The nurse came back in to read the test. She took measurements of the welts, rattling off the ones that came up positive (ragweed, grass, trees, cats, dogs... no wonder I'm such an itchy mess). She applied a hydro-cortisone cream to what she called "the big ones." It relieved some of the itching, but definitely not all of it.  Then she proceeded to tell me that she had to repeat the test on my arms for the allergens that were "questionable." She poked each of my forearms four times and left the room for another twenty minutes. Now, not only could I feel the welts rising on my skin but I could see them too, and those were even harder not to scratch because they were so easily within reach. I returned my mind to the blissful enjoyment of reading in complete silence and took in another 20 pages.
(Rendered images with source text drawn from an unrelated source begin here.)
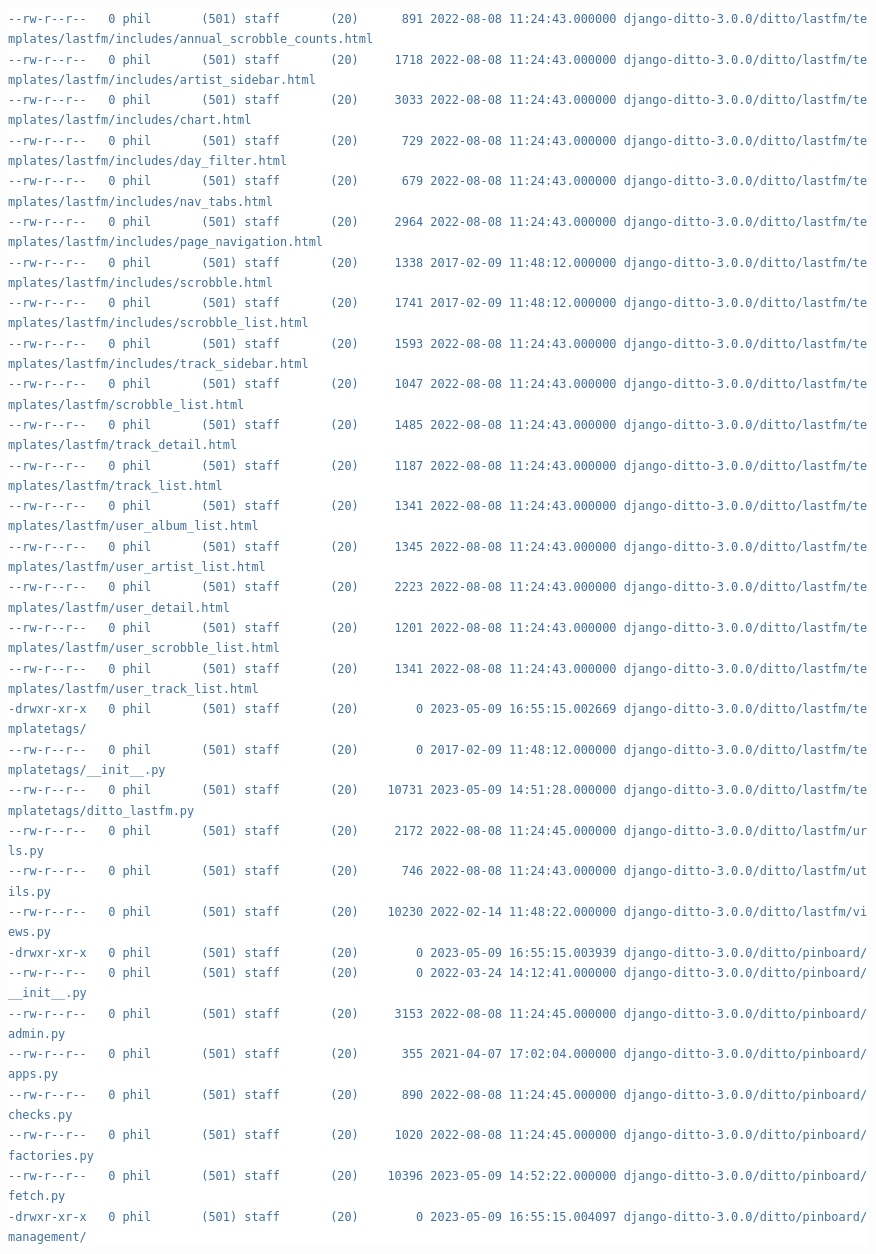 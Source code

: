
 ```diff
--rw-r--r--   0 phil       (501) staff       (20)      891 2022-08-08 11:24:43.000000 django-ditto-3.0.0/ditto/lastfm/templates/lastfm/includes/annual_scrobble_counts.html
--rw-r--r--   0 phil       (501) staff       (20)     1718 2022-08-08 11:24:43.000000 django-ditto-3.0.0/ditto/lastfm/templates/lastfm/includes/artist_sidebar.html
--rw-r--r--   0 phil       (501) staff       (20)     3033 2022-08-08 11:24:43.000000 django-ditto-3.0.0/ditto/lastfm/templates/lastfm/includes/chart.html
--rw-r--r--   0 phil       (501) staff       (20)      729 2022-08-08 11:24:43.000000 django-ditto-3.0.0/ditto/lastfm/templates/lastfm/includes/day_filter.html
--rw-r--r--   0 phil       (501) staff       (20)      679 2022-08-08 11:24:43.000000 django-ditto-3.0.0/ditto/lastfm/templates/lastfm/includes/nav_tabs.html
--rw-r--r--   0 phil       (501) staff       (20)     2964 2022-08-08 11:24:43.000000 django-ditto-3.0.0/ditto/lastfm/templates/lastfm/includes/page_navigation.html
--rw-r--r--   0 phil       (501) staff       (20)     1338 2017-02-09 11:48:12.000000 django-ditto-3.0.0/ditto/lastfm/templates/lastfm/includes/scrobble.html
--rw-r--r--   0 phil       (501) staff       (20)     1741 2017-02-09 11:48:12.000000 django-ditto-3.0.0/ditto/lastfm/templates/lastfm/includes/scrobble_list.html
--rw-r--r--   0 phil       (501) staff       (20)     1593 2022-08-08 11:24:43.000000 django-ditto-3.0.0/ditto/lastfm/templates/lastfm/includes/track_sidebar.html
--rw-r--r--   0 phil       (501) staff       (20)     1047 2022-08-08 11:24:43.000000 django-ditto-3.0.0/ditto/lastfm/templates/lastfm/scrobble_list.html
--rw-r--r--   0 phil       (501) staff       (20)     1485 2022-08-08 11:24:43.000000 django-ditto-3.0.0/ditto/lastfm/templates/lastfm/track_detail.html
--rw-r--r--   0 phil       (501) staff       (20)     1187 2022-08-08 11:24:43.000000 django-ditto-3.0.0/ditto/lastfm/templates/lastfm/track_list.html
--rw-r--r--   0 phil       (501) staff       (20)     1341 2022-08-08 11:24:43.000000 django-ditto-3.0.0/ditto/lastfm/templates/lastfm/user_album_list.html
--rw-r--r--   0 phil       (501) staff       (20)     1345 2022-08-08 11:24:43.000000 django-ditto-3.0.0/ditto/lastfm/templates/lastfm/user_artist_list.html
--rw-r--r--   0 phil       (501) staff       (20)     2223 2022-08-08 11:24:43.000000 django-ditto-3.0.0/ditto/lastfm/templates/lastfm/user_detail.html
--rw-r--r--   0 phil       (501) staff       (20)     1201 2022-08-08 11:24:43.000000 django-ditto-3.0.0/ditto/lastfm/templates/lastfm/user_scrobble_list.html
--rw-r--r--   0 phil       (501) staff       (20)     1341 2022-08-08 11:24:43.000000 django-ditto-3.0.0/ditto/lastfm/templates/lastfm/user_track_list.html
-drwxr-xr-x   0 phil       (501) staff       (20)        0 2023-05-09 16:55:15.002669 django-ditto-3.0.0/ditto/lastfm/templatetags/
--rw-r--r--   0 phil       (501) staff       (20)        0 2017-02-09 11:48:12.000000 django-ditto-3.0.0/ditto/lastfm/templatetags/__init__.py
--rw-r--r--   0 phil       (501) staff       (20)    10731 2023-05-09 14:51:28.000000 django-ditto-3.0.0/ditto/lastfm/templatetags/ditto_lastfm.py
--rw-r--r--   0 phil       (501) staff       (20)     2172 2022-08-08 11:24:45.000000 django-ditto-3.0.0/ditto/lastfm/urls.py
--rw-r--r--   0 phil       (501) staff       (20)      746 2022-08-08 11:24:43.000000 django-ditto-3.0.0/ditto/lastfm/utils.py
--rw-r--r--   0 phil       (501) staff       (20)    10230 2022-02-14 11:48:22.000000 django-ditto-3.0.0/ditto/lastfm/views.py
-drwxr-xr-x   0 phil       (501) staff       (20)        0 2023-05-09 16:55:15.003939 django-ditto-3.0.0/ditto/pinboard/
--rw-r--r--   0 phil       (501) staff       (20)        0 2022-03-24 14:12:41.000000 django-ditto-3.0.0/ditto/pinboard/__init__.py
--rw-r--r--   0 phil       (501) staff       (20)     3153 2022-08-08 11:24:45.000000 django-ditto-3.0.0/ditto/pinboard/admin.py
--rw-r--r--   0 phil       (501) staff       (20)      355 2021-04-07 17:02:04.000000 django-ditto-3.0.0/ditto/pinboard/apps.py
--rw-r--r--   0 phil       (501) staff       (20)      890 2022-08-08 11:24:45.000000 django-ditto-3.0.0/ditto/pinboard/checks.py
--rw-r--r--   0 phil       (501) staff       (20)     1020 2022-08-08 11:24:45.000000 django-ditto-3.0.0/ditto/pinboard/factories.py
--rw-r--r--   0 phil       (501) staff       (20)    10396 2023-05-09 14:52:22.000000 django-ditto-3.0.0/ditto/pinboard/fetch.py
-drwxr-xr-x   0 phil       (501) staff       (20)        0 2023-05-09 16:55:15.004097 django-ditto-3.0.0/ditto/pinboard/management/
```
After over 3 hours and 20 minutes at "Sneeze, Wheeze, and Itch Associates," I walked out the front door with a packet of information on allergy shots (which are going to cost me who-knows-how-much), my back and arms covered in itchy welts, and a long list of things I'm allergic to but probably can't avoid coming in contact with. But despite all those things, I just spent over 3 hours with no responsibilities other than lying still and reading a book. As I pulled out of the parking lot and began the drive to pick up Reese, I turned the radio up a little higher, sang a little louder, and smiled a little bigger. I read almost 100 pages in one sitting and it was awesome.

Over the past 15 months, I've had to lower my standards of what constitutes "rest and relaxation" and find some creative ways to recharge my "mommy" battery. Sometimes it's a dinner date with Matt or a girls' night with friends. Sometimes it's a slow walk to the mailbox or a late-night glass of wine. And sometimes it's three very itchy hours in a doctor's office with my nose in a very good book. So what if I was lying on a table covered in tissue paper instead of in a hammock on the beach? So what if I was getting poked with needles instead of getting massaged with oils. So what if I was itching with awful discomfort instead of relaxing with blissful joy? All that mattered to me was that I was reading. Alone. In silence. And these days, I'll take whatever I can get.